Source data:
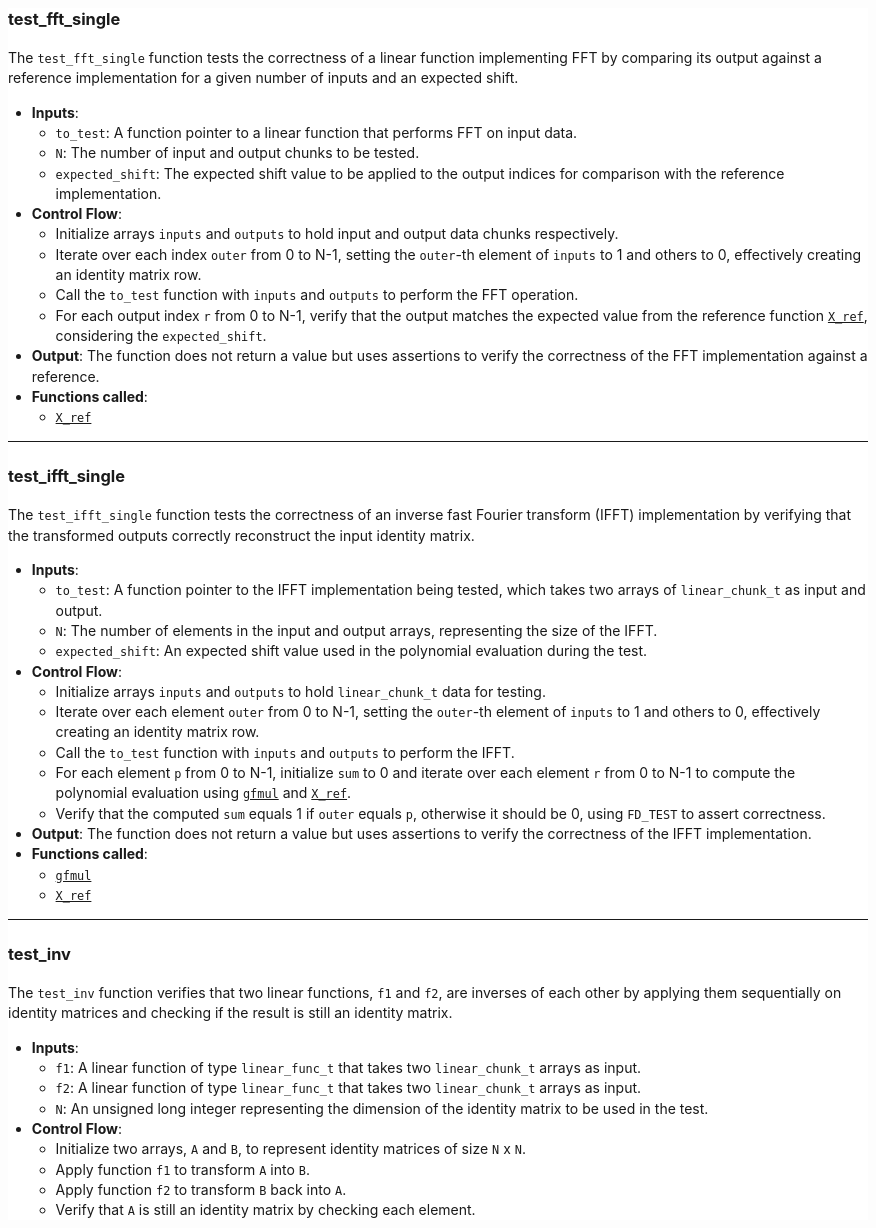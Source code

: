 ### test\_fft\_single
The `test_fft_single` function tests the correctness of a linear function implementing FFT by comparing its output against a reference implementation for a given number of inputs and an expected shift.
- **Inputs**:
    - `to_test`: A function pointer to a linear function that performs FFT on input data.
    - `N`: The number of input and output chunks to be tested.
    - `expected_shift`: The expected shift value to be applied to the output indices for comparison with the reference implementation.
- **Control Flow**:
    - Initialize arrays `inputs` and `outputs` to hold input and output data chunks respectively.
    - Iterate over each index `outer` from 0 to N-1, setting the `outer`-th element of `inputs` to 1 and others to 0, effectively creating an identity matrix row.
    - Call the `to_test` function with `inputs` and `outputs` to perform the FFT operation.
    - For each output index `r` from 0 to N-1, verify that the output matches the expected value from the reference function [`X_ref`](#X_ref), considering the `expected_shift`.
- **Output**: The function does not return a value but uses assertions to verify the correctness of the FFT implementation against a reference.
- **Functions called**:
    - [`X_ref`](#X_ref)


---
### test\_ifft\_single
The `test_ifft_single` function tests the correctness of an inverse fast Fourier transform (IFFT) implementation by verifying that the transformed outputs correctly reconstruct the input identity matrix.
- **Inputs**:
    - `to_test`: A function pointer to the IFFT implementation being tested, which takes two arrays of `linear_chunk_t` as input and output.
    - `N`: The number of elements in the input and output arrays, representing the size of the IFFT.
    - `expected_shift`: An expected shift value used in the polynomial evaluation during the test.
- **Control Flow**:
    - Initialize arrays `inputs` and `outputs` to hold `linear_chunk_t` data for testing.
    - Iterate over each element `outer` from 0 to N-1, setting the `outer`-th element of `inputs` to 1 and others to 0, effectively creating an identity matrix row.
    - Call the `to_test` function with `inputs` and `outputs` to perform the IFFT.
    - For each element `p` from 0 to N-1, initialize `sum` to 0 and iterate over each element `r` from 0 to N-1 to compute the polynomial evaluation using [`gfmul`](#gfmul) and [`X_ref`](#X_ref).
    - Verify that the computed `sum` equals 1 if `outer` equals `p`, otherwise it should be 0, using `FD_TEST` to assert correctness.
- **Output**: The function does not return a value but uses assertions to verify the correctness of the IFFT implementation.
- **Functions called**:
    - [`gfmul`](#gfmul)
    - [`X_ref`](#X_ref)


---
### test\_inv
The `test_inv` function verifies that two linear functions, `f1` and `f2`, are inverses of each other by applying them sequentially on identity matrices and checking if the result is still an identity matrix.
- **Inputs**:
    - `f1`: A linear function of type `linear_func_t` that takes two `linear_chunk_t` arrays as input.
    - `f2`: A linear function of type `linear_func_t` that takes two `linear_chunk_t` arrays as input.
    - `N`: An unsigned long integer representing the dimension of the identity matrix to be used in the test.
- **Control Flow**:
    - Initialize two arrays, `A` and `B`, to represent identity matrices of size `N` x `N`.
    - Apply function `f1` to transform `A` into `B`.
    - Apply function `f2` to transform `B` back into `A`.
    - Verify that `A` is still an identity matrix by checking each element.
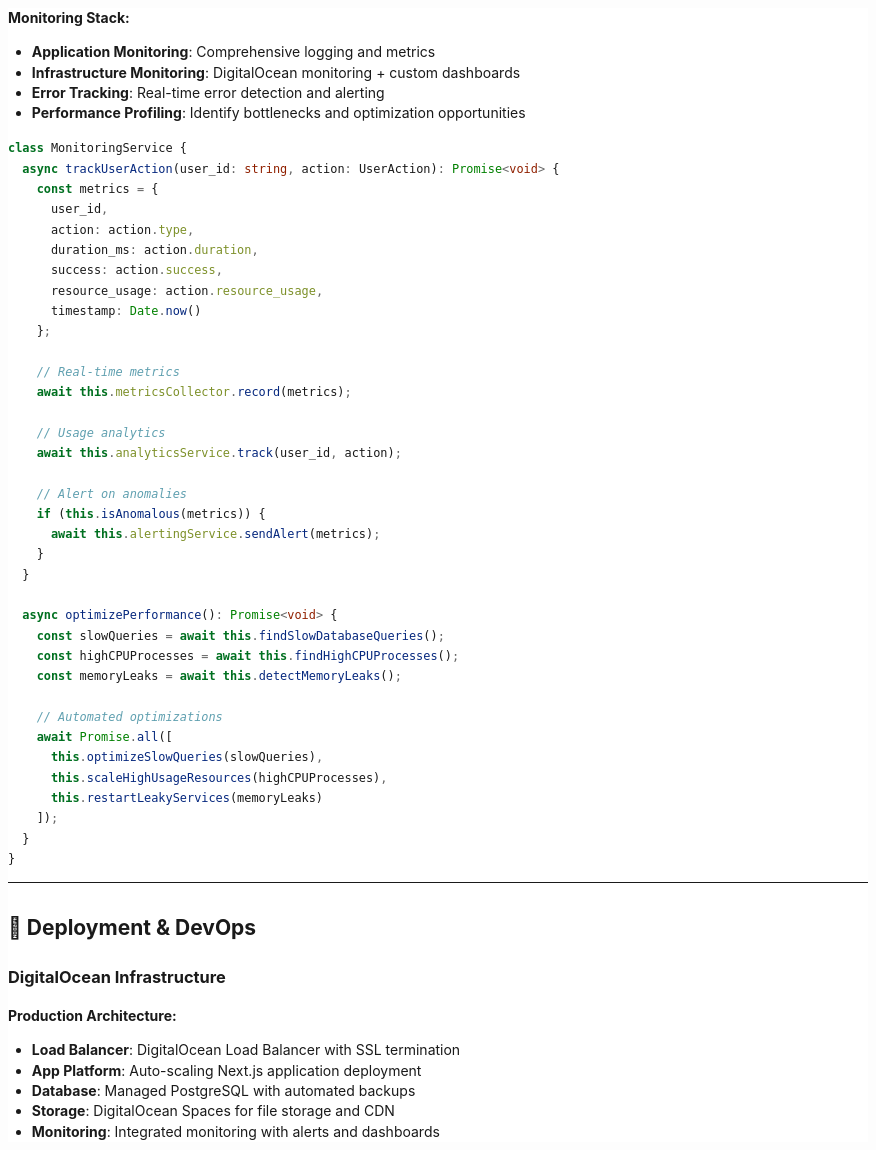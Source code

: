**Monitoring Stack:**
- **Application Monitoring**: Comprehensive logging and metrics
- **Infrastructure Monitoring**: DigitalOcean monitoring + custom dashboards
- **Error Tracking**: Real-time error detection and alerting
- **Performance Profiling**: Identify bottlenecks and optimization opportunities

```typescript
class MonitoringService {
  async trackUserAction(user_id: string, action: UserAction): Promise<void> {
    const metrics = {
      user_id,
      action: action.type,
      duration_ms: action.duration,
      success: action.success,
      resource_usage: action.resource_usage,
      timestamp: Date.now()
    };
    
    // Real-time metrics
    await this.metricsCollector.record(metrics);
    
    // Usage analytics
    await this.analyticsService.track(user_id, action);
    
    // Alert on anomalies
    if (this.isAnomalous(metrics)) {
      await this.alertingService.sendAlert(metrics);
    }
  }
  
  async optimizePerformance(): Promise<void> {
    const slowQueries = await this.findSlowDatabaseQueries();
    const highCPUProcesses = await this.findHighCPUProcesses();
    const memoryLeaks = await this.detectMemoryLeaks();
    
    // Automated optimizations
    await Promise.all([
      this.optimizeSlowQueries(slowQueries),
      this.scaleHighUsageResources(highCPUProcesses),
      this.restartLeakyServices(memoryLeaks)
    ]);
  }
}
```

---

## 🚀 Deployment & DevOps

### DigitalOcean Infrastructure

**Production Architecture:**
- **Load Balancer**: DigitalOcean Load Balancer with SSL termination
- **App Platform**: Auto-scaling Next.js application deployment
- **Database**: Managed PostgreSQL with automated backups
- **Storage**: DigitalOcean Spaces for file storage and CDN
- **Monitoring**: Integrated monitoring with alerts and dashboards
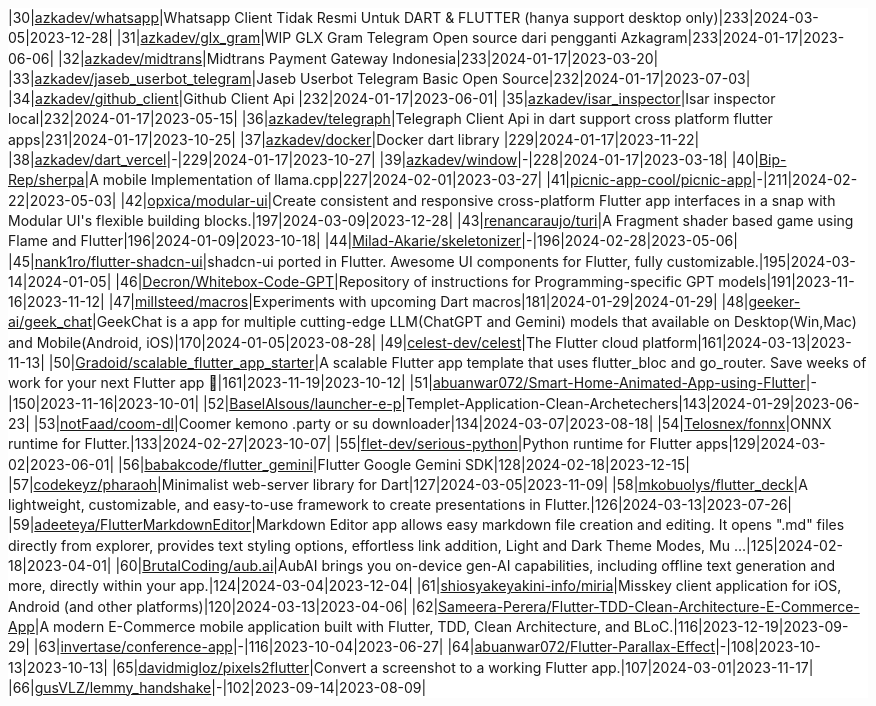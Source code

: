 |30|[azkadev/whatsapp](https://github.com/azkadev/whatsapp)|Whatsapp Client Tidak Resmi Untuk DART & FLUTTER (hanya support desktop only)|233|2024-03-05|2023-12-28|
|31|[azkadev/glx_gram](https://github.com/azkadev/glx_gram)|WIP GLX Gram Telegram Open source dari pengganti Azkagram|233|2024-01-17|2023-06-06|
|32|[azkadev/midtrans](https://github.com/azkadev/midtrans)|Midtrans Payment Gateway Indonesia|233|2024-01-17|2023-03-20|
|33|[azkadev/jaseb_userbot_telegram](https://github.com/azkadev/jaseb_userbot_telegram)|Jaseb Userbot Telegram Basic Open Source|232|2024-01-17|2023-07-03|
|34|[azkadev/github_client](https://github.com/azkadev/github_client)|Github Client Api |232|2024-01-17|2023-06-01|
|35|[azkadev/isar_inspector](https://github.com/azkadev/isar_inspector)|Isar inspector local|232|2024-01-17|2023-05-15|
|36|[azkadev/telegraph](https://github.com/azkadev/telegraph)|Telegraph Client Api in dart support cross platform flutter apps|231|2024-01-17|2023-10-25|
|37|[azkadev/docker](https://github.com/azkadev/docker)|Docker dart library |229|2024-01-17|2023-11-22|
|38|[azkadev/dart_vercel](https://github.com/azkadev/dart_vercel)|-|229|2024-01-17|2023-10-27|
|39|[azkadev/window](https://github.com/azkadev/window)|-|228|2024-01-17|2023-03-18|
|40|[Bip-Rep/sherpa](https://github.com/Bip-Rep/sherpa)|A mobile Implementation of llama.cpp|227|2024-02-01|2023-03-27|
|41|[picnic-app-cool/picnic-app](https://github.com/picnic-app-cool/picnic-app)|-|211|2024-02-22|2023-05-03|
|42|[opxica/modular-ui](https://github.com/opxica/modular-ui)|Create consistent and responsive cross-platform Flutter app interfaces in a snap with Modular UI's flexible building blocks.|197|2024-03-09|2023-12-28|
|43|[renancaraujo/turi](https://github.com/renancaraujo/turi)|A Fragment shader based game using Flame and Flutter|196|2024-01-09|2023-10-18|
|44|[Milad-Akarie/skeletonizer](https://github.com/Milad-Akarie/skeletonizer)|-|196|2024-02-28|2023-05-06|
|45|[nank1ro/flutter-shadcn-ui](https://github.com/nank1ro/flutter-shadcn-ui)|shadcn-ui ported in Flutter. Awesome UI components for Flutter, fully customizable.|195|2024-03-14|2024-01-05|
|46|[Decron/Whitebox-Code-GPT](https://github.com/Decron/Whitebox-Code-GPT)|Repository of instructions for Programming-specific GPT models|191|2023-11-16|2023-11-12|
|47|[millsteed/macros](https://github.com/millsteed/macros)|Experiments with upcoming Dart macros|181|2024-01-29|2024-01-29|
|48|[geeker-ai/geek_chat](https://github.com/geeker-ai/geek_chat)|GeekChat is a app for multiple cutting-edge LLM(ChatGPT and Gemini) models that available on Desktop(Win,Mac) and Mobile(Android, iOS)|170|2024-01-05|2023-08-28|
|49|[celest-dev/celest](https://github.com/celest-dev/celest)|The Flutter cloud platform|161|2024-03-13|2023-11-13|
|50|[Gradoid/scalable_flutter_app_starter](https://github.com/Gradoid/scalable_flutter_app_starter)|A scalable Flutter app template that uses flutter_bloc and go_router. Save weeks of work for your next Flutter app 🚀|161|2023-11-19|2023-10-12|
|51|[abuanwar072/Smart-Home-Animated-App-using-Flutter](https://github.com/abuanwar072/Smart-Home-Animated-App-using-Flutter)|-|150|2023-11-16|2023-10-01|
|52|[BaselAlsous/launcher-e-p](https://github.com/BaselAlsous/launcher-e-p)|Templet-Application-Clean-Archetechers|143|2024-01-29|2023-06-23|
|53|[notFaad/coom-dl](https://github.com/notFaad/coom-dl)|Coomer  kemono  .party or su downloader|134|2024-03-07|2023-08-18|
|54|[Telosnex/fonnx](https://github.com/Telosnex/fonnx)|ONNX runtime for Flutter.|133|2024-02-27|2023-10-07|
|55|[flet-dev/serious-python](https://github.com/flet-dev/serious-python)|Python runtime for Flutter apps|129|2024-03-02|2023-06-01|
|56|[babakcode/flutter_gemini](https://github.com/babakcode/flutter_gemini)|Flutter Google Gemini SDK|128|2024-02-18|2023-12-15|
|57|[codekeyz/pharaoh](https://github.com/codekeyz/pharaoh)|Minimalist web-server library for Dart|127|2024-03-05|2023-11-09|
|58|[mkobuolys/flutter_deck](https://github.com/mkobuolys/flutter_deck)|A lightweight, customizable, and easy-to-use framework to create presentations in Flutter.|126|2024-03-13|2023-07-26|
|59|[adeeteya/FlutterMarkdownEditor](https://github.com/adeeteya/FlutterMarkdownEditor)|Markdown Editor app allows easy markdown file creation and editing. It opens ".md" files directly from explorer, provides text styling options, effortless link addition, Light and Dark Theme Modes, Mu ...|125|2024-02-18|2023-04-01|
|60|[BrutalCoding/aub.ai](https://github.com/BrutalCoding/aub.ai)|AubAI brings you on-device gen-AI capabilities, including offline text generation and more, directly within your app.|124|2024-03-04|2023-12-04|
|61|[shiosyakeyakini-info/miria](https://github.com/shiosyakeyakini-info/miria)|Misskey client application for iOS, Android (and other platforms)|120|2024-03-13|2023-04-06|
|62|[Sameera-Perera/Flutter-TDD-Clean-Architecture-E-Commerce-App](https://github.com/Sameera-Perera/Flutter-TDD-Clean-Architecture-E-Commerce-App)|A modern E-Commerce mobile application built with Flutter, TDD, Clean Architecture, and BLoC.|116|2023-12-19|2023-09-29|
|63|[invertase/conference-app](https://github.com/invertase/conference-app)|-|116|2023-10-04|2023-06-27|
|64|[abuanwar072/Flutter-Parallax-Effect](https://github.com/abuanwar072/Flutter-Parallax-Effect)|-|108|2023-10-13|2023-10-13|
|65|[davidmigloz/pixels2flutter](https://github.com/davidmigloz/pixels2flutter)|Convert a screenshot to a working Flutter app.|107|2024-03-01|2023-11-17|
|66|[gusVLZ/lemmy_handshake](https://github.com/gusVLZ/lemmy_handshake)|-|102|2023-09-14|2023-08-09|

● Task requirements: A single number is expected: the count of lines in the preceding entries that contain "size".

● Answer section: 2